We have a situation where 6,000 extra one-way permits were issued across the border in 1996 without the knowledge of the Hong Kong Government. Now we are faced with an influx of thousands of children wishing to claim their legal right to live here. Yet, at the same time as immigration officers are trying to allow more youngsters into the SAR, there is a cut-back to compensate for the over-provision of permits last year. What a fiasco.
More time and effort is taken up trying to sort out the mess than would be required if our efficient civil service was handling the bulk of the work itself, which would be a far more satisfactory way of ensuring fairness. The system needs direction and transparency before it will have any credibility.
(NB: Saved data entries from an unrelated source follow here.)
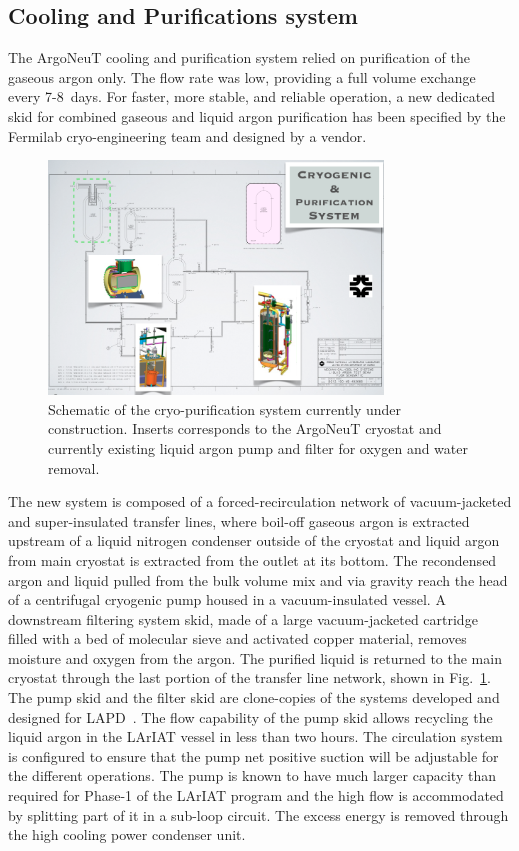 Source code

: \documentclass[DIV=calc, paper=a4, fontsize=10pt, twocolumn]{scrartcl}	 %
\begin{document}
{\subsection{Cooling and Purifications system}

The ArgoNeuT cooling and purification system relied on purification of the gaseous argon only. The flow rate was low, providing a full volume exchange every 7-8~days. For faster, more stable, and reliable operation, a new dedicated skid for combined gaseous and liquid argon purification has been specified by the Fermilab cryo-engineering team and designed by a vendor.
\begin{figure}[h!]
\centering
\includegraphics[width=3.5in]{Figures/cryosystem}
\caption{ {\scriptsize \sf  Schematic of the cryo-purification system currently under construction. Inserts corresponds to the ArgoNeuT cryostat and currently existing liquid argon pump and filter for oxygen and water removal.} }
\label{fig:uB-pump-filter}
\end{figure}
The new system is composed of a forced-recirculation network of vacuum-jacketed and super-insulated transfer lines, where boil-off gaseous argon is extracted upstream of a liquid nitrogen condenser outside of the cryostat and liquid argon from main cryostat is extracted from the outlet at its bottom. The recondensed argon and liquid pulled from the bulk volume mix and via gravity reach the head of a centrifugal cryogenic pump housed in a vacuum-insulated vessel. A downstream filtering system skid, made of a large vacuum-jacketed cartridge filled with a bed of molecular sieve and activated copper material, removes moisture and oxygen from the argon. The purified liquid is
returned to the main cryostat through the last portion of the transfer line network, shown in Fig.~\ref{fig:uB-pump-filter}.  The pump skid and the filter skid are clone-copies of the systems developed and designed for LAPD~\cite{LAPD}.  The flow capability of the pump skid allows recycling the liquid argon in the LArIAT vessel in less than two hours. The circulation system is configured to ensure that the pump net positive suction will be adjustable  for the different operations. The pump is known to have much larger capacity than required for Phase-1 of the LArIAT program and the high flow is accommodated by splitting part of it in a sub-loop circuit. The excess energy is removed through the high cooling power condenser unit.

}
\end{document}
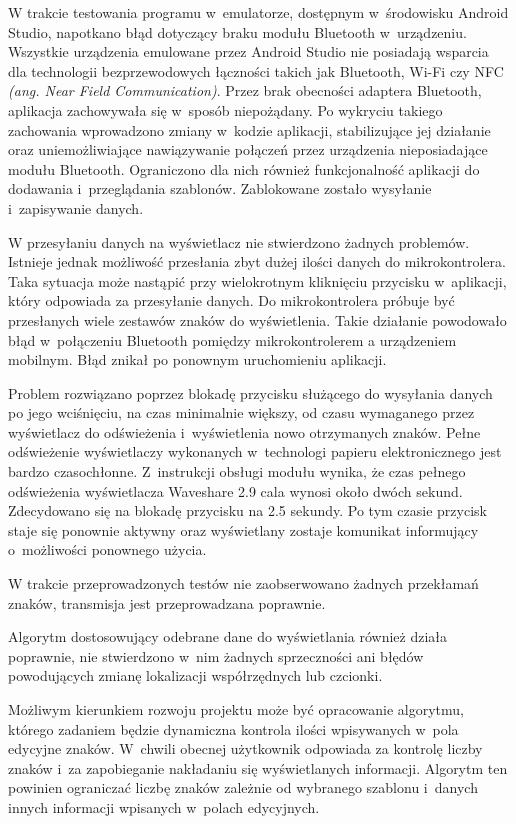 \documentclass[a4paper,12pt, twoside]{article}
\begin{document}
    	W trakcie testowania programu w~emulatorze, dostępnym w~środowisku Android Studio, napotkano błąd dotyczący braku modułu Bluetooth w~urządzeniu. Wszystkie urządzenia emulowane przez Android Studio nie posiadają wsparcia dla technologii bezprzewodowych łączności takich jak Bluetooth, Wi-Fi czy NFC \textit{(ang. Near Field Communication)}. Przez brak obecności adaptera Bluetooth, aplikacja zachowywała się w~sposób niepożądany. Po wykryciu takiego zachowania wprowadzono zmiany w~kodzie aplikacji, stabilizujące jej działanie oraz uniemożliwiające nawiązywanie połączeń przez urządzenia nieposiadające modułu Bluetooth. Ograniczono dla nich również funkcjonalność aplikacji do dodawania i~przeglądania szablonów. Zablokowane zostało wysyłanie i~zapisywanie danych.
    	
    	W przesyłaniu danych na wyświetlacz nie stwierdzono żadnych problemów. Istnieje jednak możliwość przesłania zbyt dużej ilości danych do mikrokontrolera. Taka sytuacja może nastąpić przy wielokrotnym kliknięciu przycisku w~aplikacji, który odpowiada za przesyłanie danych. Do mikrokontrolera próbuje być przesłanych wiele zestawów znaków do wyświetlenia. Takie działanie powodowało błąd w~połączeniu Bluetooth pomiędzy mikrokontrolerem a urządzeniem mobilnym. Błąd znikał po ponownym uruchomieniu aplikacji.
    	
    	Problem rozwiązano poprzez blokadę przycisku służącego do wysyłania danych po jego wciśnięciu, na czas minimalnie większy, od czasu wymaganego przez wyświetlacz do odświeżenia i~wyświetlenia nowo otrzymanych znaków. Pełne odświeżenie wyświetlaczy wykonanych w~technologi papieru elektronicznego jest bardzo czasochłonne. Z~instrukcji obsługi modułu wynika, że czas pełnego odświeżenia wyświetlacza Waveshare 2.9 cala wynosi około dwóch sekund\cite{waveshare}. Zdecydowano się na blokadę przycisku na 2.5 sekundy. Po tym czasie przycisk staje się ponownie aktywny oraz wyświetlany zostaje komunikat informujący o~możliwości ponownego użycia. 
    	
    	W trakcie przeprowadzonych testów nie zaobserwowano żadnych przekłamań znaków, transmisja jest przeprowadzana poprawnie. 
    	
    	Algorytm dostosowujący odebrane dane do wyświetlania również działa poprawnie, nie stwierdzono w~nim żadnych sprzeczności ani błędów powodujących zmianę lokalizacji współrzędnych lub czcionki.
    	
    	Możliwym kierunkiem rozwoju projektu może być opracowanie algorytmu, którego zadaniem będzie dynamiczna kontrola ilości wpisywanych w~pola edycyjne znaków. W~chwili obecnej użytkownik odpowiada za kontrolę liczby znaków i~za zapobieganie nakładaniu się wyświetlanych informacji. Algorytm ten powinien ograniczać liczbę znaków zależnie od wybranego szablonu i~danych innych informacji wpisanych w~polach edycyjnych.
\end{document}
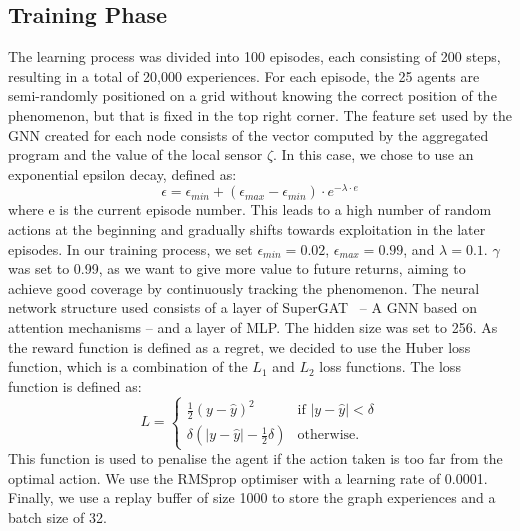 \documentclass[conference]{IEEEtran}
\begin{document}
\subsection{Training Phase}
The learning process was divided into 100 episodes, each consisting of 200 steps, resulting in a total of 20,000 experiences.
%
For each episode, 
 the 25 agents are semi-randomly  positioned on a grid without knowing the correct position of the phenomenon, 
 but that is fixed in the top right corner.  
 The feature set used by the \ac{GNN} created for each node consists of the vector computed by the aggregated program and the value of the local sensor $\zeta$.
%
In this case, we chose to use an exponential epsilon decay, defined as:
\begin{equation*}
\epsilon = \epsilon_{min} + (\epsilon_{max} - \epsilon_{min}) \cdot e^{-\lambda \cdot e}
\end{equation*}
where e is the current episode number. 
This leads to a high number of random actions at the beginning and gradually shifts towards exploitation in the later episodes. 
%
In our training process, 
 we set $\epsilon_{min} = 0.02$, $\epsilon_{max} = 0.99$, and $\lambda = 0.1$.
$\gamma$ was set to 0.99, 
 as we want to give more value to future returns, 
 aiming to achieve good coverage by continuously tracking the phenomenon. 
The neural network structure used consists of a layer of SuperGAT~\cite{DBLP:journals/corr/abs-2204-04879} -- A \ac{GNN} based on attention mechanisms -- and a layer of MLP. 
The hidden size was set to 256.
%
As the reward function is defined as a regret, 
 we decided to use the Huber loss function, %
 which is a combination of the $L_1$ and $L_2$ loss functions.
%
The loss function is defined as:
\begin{equation*}
L = \begin{cases}
  \frac{1}{2} (y - \hat{y})^2 & \text{if } |y - \hat{y}| < \delta \\
  \delta (|y - \hat{y}| - \frac{1}{2} \delta) & \text{otherwise.} 
 \end{cases}
\end{equation*}
This function is used to penalise the agent if the action taken is too far from the optimal action. 
%
We use the RMSprop optimiser with a learning rate of 0.0001.
%
Finally, we use a replay buffer of size 1000 to store the graph experiences and a batch size of 32.
\end{document}
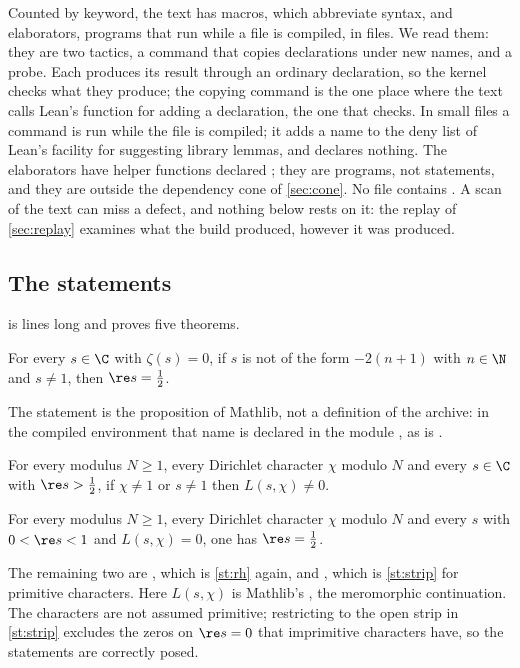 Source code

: Counted by keyword, the text has \scanmacros{} macros, which abbreviate syntax, and
\scanelabs{} elaborators, programs that run while a file is compiled, in \scanelabfiles{}
files. We read them: they are two tactics, a command that copies declarations under new
names, and a probe. Each produces its result through an ordinary declaration, so the kernel
checks what they produce; the copying command is the one place where the text calls Lean's
function for adding a declaration, the one that checks. In \scanruncmdfiles{} small files a
command is run while the file is compiled; it adds a name to the deny list of Lean's facility
for suggesting library lemmas, and declares nothing. The elaborators have
\scanpartial{} helper functions declared ; they are programs, not statements,
and they are outside the dependency cone of \cref{sec:cone}. No file contains .
A scan of the text can miss a defect, and nothing below rests on it: the replay of
\cref{sec:replay} examines what the build produced, however it was produced.

\subsection{The statements}\label{sec:statements}
 is \mainlines{} lines long and proves five theorems.
\begin{statement}\label{st:rh}
For every $s\in\C$ with $\zeta(s)=0$, if $s$ is not of the form $-2(n+1)$ with $n\in\N$ and
$s\neq 1$, then $\re s=\tfrac12$.
\end{statement}
The statement is the proposition  of Mathlib, not a definition of the
archive: in the compiled environment that name is declared in the module
, as is .
\begin{statement}\label{st:grh}
For every modulus $N\ge 1$, every Dirichlet character $\chi$ modulo $N$ and every $s\in\C$ with
$\re s>\tfrac12$, if $\chi\neq 1$ or $s\neq1$ then $L(s,\chi)\neq0$.
\end{statement}
\begin{statement}\label{st:strip}
For every modulus $N\ge1$, every Dirichlet character $\chi$ modulo $N$ and every $s$ with
$0<\re s<1$ and $L(s,\chi)=0$, one has $\re s=\tfrac12$.
\end{statement}
The remaining two are , which is \cref{st:rh} again, and
, which is \cref{st:strip} for primitive characters.
Here $L(s,\chi)$ is Mathlib's , the meromorphic continuation.
The characters are not assumed primitive; restricting to the open strip in \cref{st:strip}
excludes the zeros on $\re s=0$ that imprimitive characters have, so the statements are
correctly posed.

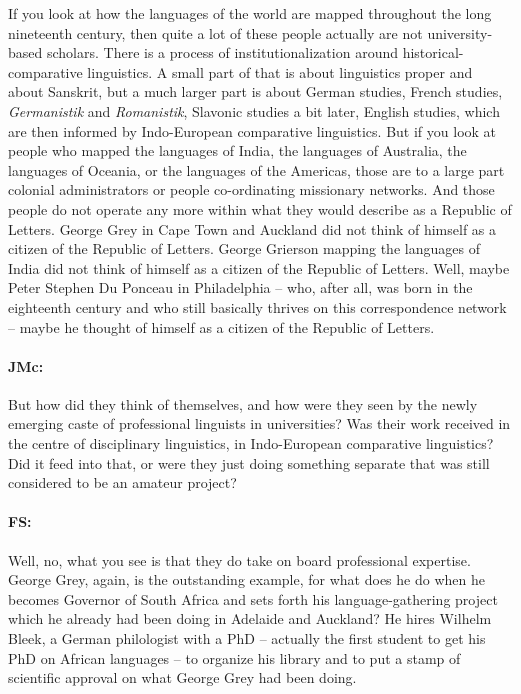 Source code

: \documentclass[output=paper]{langscibook}
\begin{document}
If you look at how the languages of the world are mapped throughout the long nineteenth century, then quite a lot of these people actually are not university-based scholars. There is a process of institutionalization around historical-com\-par\-a\-tive linguistics. A small part of that is about linguistics proper and about Sanskrit, but a much larger part is about German studies, French studies, \textit{Germanistik} and \textit{Romanistik}, Slavonic studies a bit later, English studies, which are then informed by Indo-European comparative linguistics. But if you look at people who mapped the languages of India, the languages of Australia, the languages of Oceania, or the languages of the Americas, those are to a large part colonial administrators or people co-ordinating missionary networks. And those people do not operate any more within what they would describe as a Republic of Letters. George Grey in Cape Town and Auckland did not think of himself as a citizen of the Republic of Letters. George Grierson mapping the languages of India did not think of himself as a citizen of the Republic of Letters. Well, maybe Peter Stephen Du Ponceau in Philadelphia – who, after all, was born in the eighteenth century and who still basically thrives on this correspondence network – maybe he thought of himself as a citizen of the Republic of Letters.


\paragraph*{JMc:}  But how did they think of themselves, and how were they seen by the newly emerging caste of professional linguists in universities? Was their work received in the centre of disciplinary linguistics, in Indo-European comparative linguistics? Did it feed into that, or were they just doing something separate that was still considered to be an amateur project?


\paragraph*{FS:}  Well, no, what you see is that they do take on board professional expertise. George Grey, again, is the outstanding example, for what does he do when he becomes Governor of South Africa and sets forth his language-gathering project which he already had been doing in Adelaide and Auckland? He hires Wilhelm Bleek, a German philologist with a PhD – actually the first student to get his PhD on African languages – to organize his library and to put a stamp of scientific approval on what George Grey had been doing.
\end{document}
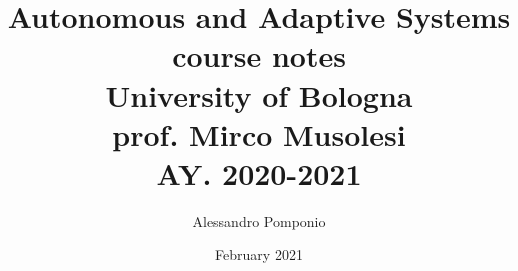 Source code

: \usepackage[utf8]{inputenc}
\usepackage{amsmath}
\usepackage{amssymb}
\usepackage{parskip}                    %
\usepackage{verbatim}
\usepackage{graphicx}
\usepackage{hyperref}                   %
\usepackage{wrapfig}                    %
\usepackage{afterpage}                  %
\usepackage{bbm}                        %
\usepackage{bm}                         %
\usepackage{caption}                    %
\usepackage{subfigure}                 %
\usepackage[
    backend=biber,
    style=alphabetic,
    sorting=ynt
]{biblatex}

\usepackage[ruled,vlined]{algorithm2e}

\newcommand\addemptypage{       %
    \null
    \thispagestyle{empty}
    \addtocounter{page}{-1}
    \newpage
    }

\newcommand{\source}[1]{\vspace{-5pt} \caption*{ Source: {#1}} }

\DeclareMathOperator*{\argmax}{argmax}



\graphicspath{ {./Images/} }

\title{Autonomous and Adaptive Systems \\
        course notes\\
        University of Bologna \\
        \large	 prof. Mirco Musolesi \\
        AY. 2020-2021}
\author{Alessandro Pomponio}
\date{February 2021}



\maketitle
\clearpage
\addemptypage


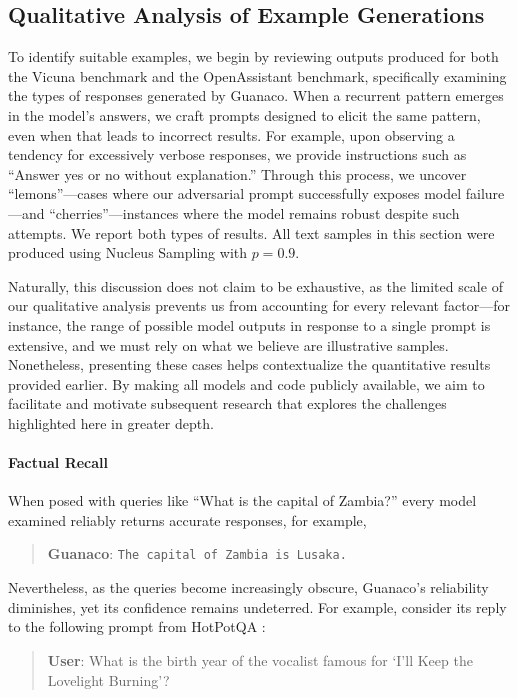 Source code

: \subsection{Qualitative Analysis of Example Generations}
\label{ssec:examples}

To identify suitable examples, we begin by reviewing outputs produced for both the Vicuna benchmark and the OpenAssistant benchmark, specifically examining the types of responses generated by {Guanaco}. When a recurrent pattern emerges in the model's answers, we craft prompts designed to elicit the same pattern, even when that leads to incorrect results. For example, upon observing a tendency for excessively verbose responses, we provide instructions such as ``Answer yes or no without explanation.'' Through this process, we uncover ``lemons''—cases where our adversarial prompt successfully exposes model failure—and ``cherries''—instances where the model remains robust despite such attempts. We report both types of results. All text samples in this section were produced using Nucleus Sampling \cite{holtzmancurious} with $p=0.9$.

Naturally, this discussion does not claim to be exhaustive, as the limited scale of our qualitative analysis prevents us from accounting for every relevant factor—for instance, the range of possible model outputs in response to a single prompt is extensive, and we must rely on what we believe are illustrative samples. Nonetheless, presenting these cases helps contextualize the quantitative results provided earlier. By making all models and code publicly available, we aim to facilitate and motivate subsequent research that explores the challenges highlighted here in greater depth.
\paragraph{Factual Recall} When posed with queries like ``What is the capital of Zambia?'' every model examined reliably returns accurate responses, for example,

\begin{quote} 
    \textbf{Guanaco}:
    \texttt{The capital of Zambia is Lusaka.}
\end{quote}

Nevertheless, as the queries become increasingly obscure, {Guanaco}'s reliability diminishes, yet its confidence remains undeterred. For example, consider its reply to the following prompt from HotPotQA \citep{yang2018hotpotqa}:

\begin{quote}
    \textbf{User}: What is the birth year of the vocalist famous for `I'll Keep the Lovelight Burning'? 
\end{quote}

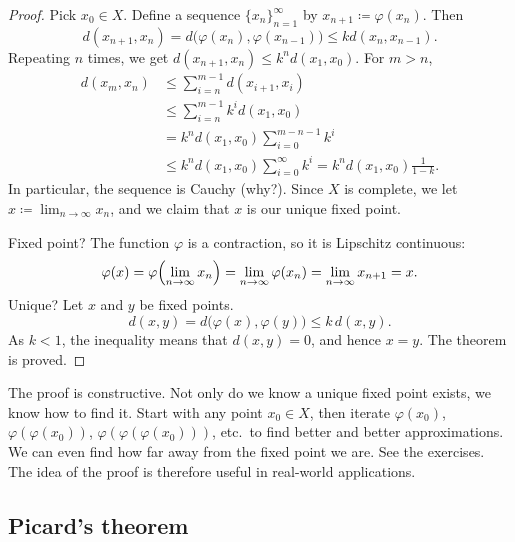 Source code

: \begin{proof}
Pick $x_0 \in X$.
Define a sequence $\{ x_n \}_{n=1}^\infty$ by $x_{n+1} \coloneqq \varphi(x_n)$.  Then
\begin{equation*}
d(x_{n+1},x_n) = d\bigl(\varphi(x_n),\varphi(x_{n-1})\bigr)
\leq k d(x_n,x_{n-1}) .
\end{equation*}
Repeating $n$ times, we get $d(x_{n+1},x_n) \leq k^n d(x_1,x_0)$.
For $m > n$,
\begin{equation*}
\begin{split}
d(x_m,x_n)
& \leq \sum_{i=n}^{m-1} d(x_{i+1},x_i) \\
& \leq \sum_{i=n}^{m-1} k^i d(x_1,x_0) \\
& = k^n d(x_1,x_0) \sum_{i=0}^{m-n-1} k^i \\
& \leq k^n d(x_1,x_0) \sum_{i=0}^{\infty} k^i
= k^n d(x_1,x_0) \frac{1}{1-k} .
\end{split}
\end{equation*}
In particular, the sequence is Cauchy (why?).  Since $X$ is complete,
we let $x \coloneqq \lim_{n\to\infty} x_n$, and we claim that $x$
is our unique fixed point.

Fixed point?  The function $\varphi$ is a contraction,
so it is Lipschitz continuous:
\begin{equation*}
\varphi(x) = \varphi\Bigl( \lim_{n\to\infty} x_n\Bigr) = \lim_{n\to\infty}
\varphi(x_n) =
\lim_{n\to\infty} x_{n+1} = x .
\end{equation*}
Unique?  Let $x$ and $y$ be fixed points.
\begin{equation*}
d(x,y) = d\bigl(\varphi(x),\varphi(y)\bigr) \leq k\, d(x,y) .
\end{equation*}
As $k < 1$, the inequality means that $d(x,y) = 0$, and hence $x=y$.  The theorem is
proved.
\end{proof}

The proof is constructive.  Not only do we know 
a unique fixed point exists, we know how to find it.  Start with
any point $x_0 \in X$, then iterate $\varphi(x_0)$,
$\varphi(\varphi(x_0))$,
$\varphi(\varphi(\varphi(x_0)))$, etc.\ to find better and better approximations.
We can even find how far away
from the fixed point we are.
See the exercises.  The idea of the proof is
therefore useful in real-world applications.

\subsection{Picard's theorem}

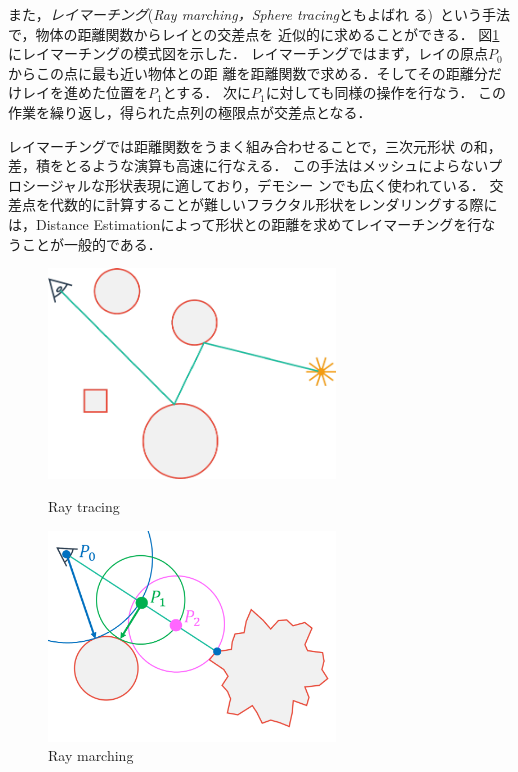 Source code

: また，\emph{レイマーチング}({\it Ray marching，Sphere tracing}ともよばれ
る)~\cite{hart1996sphere}という手法で，物体の距離関数からレイとの交差点を
近似的に求めることができる．
図\ref{fig:raymarch}にレイマーチングの模式図を示した．
レイマーチングではまず，レイの原点$P_0$からこの点に最も近い物体との距
離を距離関数で求める．そしてその距離分だけレイを進めた位置を$P_1$とする．
次に$P_1$に対しても同様の操作を行なう．
この作業を繰り返し，得られた点列の極限点が交差点となる．

レイマーチングでは距離関数をうまく組み合わせることで，三次元形状
の和，差，積をとるような演算も高速に行なえる．
この手法はメッシュによらないプロシージャルな形状表現に適しており，デモシー
ンでも広く使われている．
交差点を代数的に計算することが難しいフラクタル形状をレンダリングする際に
は，Distance Estimationによって形状との距離を求めてレイマーチングを行な
うことが一般的である．

 \begin{figure}[htbp]
  \begin{minipage}{0.5\hsize}
   \center
   \includegraphics[width=3in, keepaspectratio]{../img/fractal/raytrace.pdf}
   \caption{Ray tracing}
   \label{fig:raytrace}
  \end{minipage}
  \begin{minipage}{0.5\hsize}
   \center
   \includegraphics[width=3in, keepaspectratio]{../img/fractal/raymarching.pdf}
   \caption{Ray marching}
   \label{fig:raymarch}
  \end{minipage}
 \end{figure}

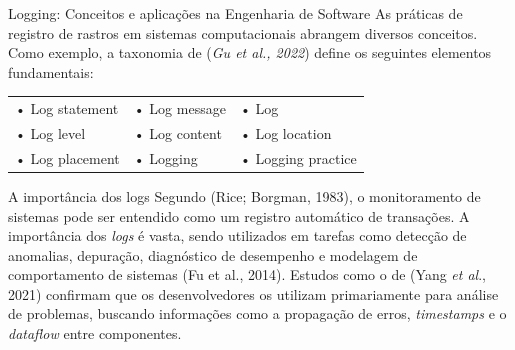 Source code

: \documentclass{if-beamer}
\begin{document}
\begin{frame}{Logging: Conceitos e aplicações na Engenharia de Software}
As práticas de registro de rastros em sistemas computacionais abrangem diversos conceitos. Como exemplo, a taxonomia de (\textit{Gu et al., 2022}) define os seguintes elementos fundamentais: \\
\vspace{0.2in}
\begingroup
\renewcommand{\arraystretch}{1.2}
\begin{tabular}{p{}p{}p{}}
    • Log statement       & • Log message     & • Log \\
    • Log level           & • Log content     & • Log location \\
    • Log placement       & • Logging         & • Logging practice \\
\end{tabular}
\endgroup

\end{frame}
\large
\begin{frame}{A importância dos logs}
Segundo (Rice; Borgman, 1983), o monitoramento de sistemas pode ser entendido como
um registro automático de transações. A importância dos \textit{logs} é vasta, sendo utilizados em tarefas como detecção de anomalias, depuração, diagnóstico de desempenho e modelagem de comportamento de sistemas (Fu et al., 2014). Estudos como o de (Yang \textit{et al}., 2021) confirmam que os desenvolvedores os utilizam primariamente para análise de problemas, buscando informações como a propagação de erros, \textit{timestamps} e o \textit{dataflow} entre componentes.

\end{frame}
\end{document}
The present five-priority group system operated on the mainland needs to be revised. Why give priority to people coming in to care for elderly parents when the SAR has a system to allow old people to return home where they can live in greater comfort on a Hong Kong income? Can people claiming inheritance in Hong Kong have prior claims on the split families divided by the border? From a humane and practical standpoint, there is only one priority. As any sociologist knows, parents and children should be united. It is the best way to ensure youngsters have a secure home life, thus helping them settle and adapt. It will ease the strain on Hong Kong's services and enable fathers to be breadwinners, instead of being dependent on welfare payments.
Concern for separated wives comes a little late in the day. Many have been married for upwards of 15 years. They must have second claim because, for the sake of social stability, families come first.